Observations from the emitted descriptors

  • event_t carries alias = "Event" from [[avro::alias("Event")]]. The C++ template specialization still uses sn::sensor::event_t; the alias is metadata.
  • idavro_type_t::int64 with required = true from [[avro::required]].
  • whenavro_type_t::timestamp_millis because std::chrono::system_clock::time_point is auto-detected. The runtime will encode it as milliseconds since epoch with the Avro timestamp-millis logical type.
  • priceavro_type_t::decimal with decimal_precision = 10 and decimal_scale = 2 from [[avro::decimal(10, 2)]].
  • hashavro_type_t::fixed with fixed_name = "MD5" and fixed_size = 16 from [[avro::fixed("MD5")]] on std::array<std::uint8_t, 16>. The size is inferred from the array type.
  • debug_counter → absent entirely (ignore).
  • labelavro_type_t::string. Standard UTF-8 string.
  • readingsavro_type_t::array with item = &item_1 where item_1.type = float64. The runtime walks the array, encoding each element as Avro double.
  • flagsavro_type_t::optional with item = &opt_2 where opt_2.type = uint16. The runtime emits Avro null when the optional is empty, or the uint16 value (widened to int32 per Avro convention) when present. required is false regardless of any [[avro::required]] attribute because the field is std::optional.
  • doc pointer is nullptr on all fields because no [[avro::doc]] was applied at field scope. Class-level doc is not wired into field descriptors today.

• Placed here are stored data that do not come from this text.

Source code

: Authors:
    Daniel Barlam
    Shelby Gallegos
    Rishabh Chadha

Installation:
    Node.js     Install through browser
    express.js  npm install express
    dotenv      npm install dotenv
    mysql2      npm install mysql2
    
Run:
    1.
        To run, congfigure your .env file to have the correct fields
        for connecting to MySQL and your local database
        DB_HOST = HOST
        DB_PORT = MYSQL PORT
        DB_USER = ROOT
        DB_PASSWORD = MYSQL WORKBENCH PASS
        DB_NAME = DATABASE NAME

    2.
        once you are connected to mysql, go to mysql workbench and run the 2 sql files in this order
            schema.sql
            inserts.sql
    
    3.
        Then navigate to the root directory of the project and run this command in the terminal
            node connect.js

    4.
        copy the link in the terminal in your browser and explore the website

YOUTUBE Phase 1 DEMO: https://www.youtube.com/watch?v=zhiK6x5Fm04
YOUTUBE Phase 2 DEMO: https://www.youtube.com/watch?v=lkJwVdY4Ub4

8. Runtime architecture — Approach B (descriptors)

The h5cpp architectural pattern is compiler emits descriptors → runtime consumes descriptors → I/O happens. The Avro backend follows this exactly.

Architecture

C++ header + [[avro::...]] attributes
h5cpp-compiler
┌─────────────────┐
│ constexpr desc │ ← C++17 constexpr type descriptor
│ (.avro.hpp) │ emitted into a single header
└─────────────────┘
┌─────────────────┐
│ avro::runtime │ ← custom encode/decode (deferred)
│ (header-only) │ walks constexpr desc at runtime
└─────────────────┘
Avro bytes ↔ C++ object

Why descriptors over generated code

Same rationale as HDF5, JSON, MessagePack, CBOR, and protobuf backends:

  • Single source of truth: One compiler pass produces the descriptor.
  • No generated .cpp bloat: Descriptors are constexpr tables.
  • Introspection: Descriptors can be walked reflectively.
  • C++26 future: P2996 reflection makes the constexpr descriptor layer optional.

Runtime API (sketch — deferred)

namespace avro {
// Encoding — descriptor-driven
template<typename T>
std::vector<uint8_t> encode(const T& obj);
// Decoding — descriptor-driven
template<typename T>
T decode(const uint8_t* data, size_t len);
}

The actual runtime will use a lightweight custom encoder/decoder (not an external library like avro-c++) to maintain the h5cpp philosophy of minimal dependencies and zero-copy where possible.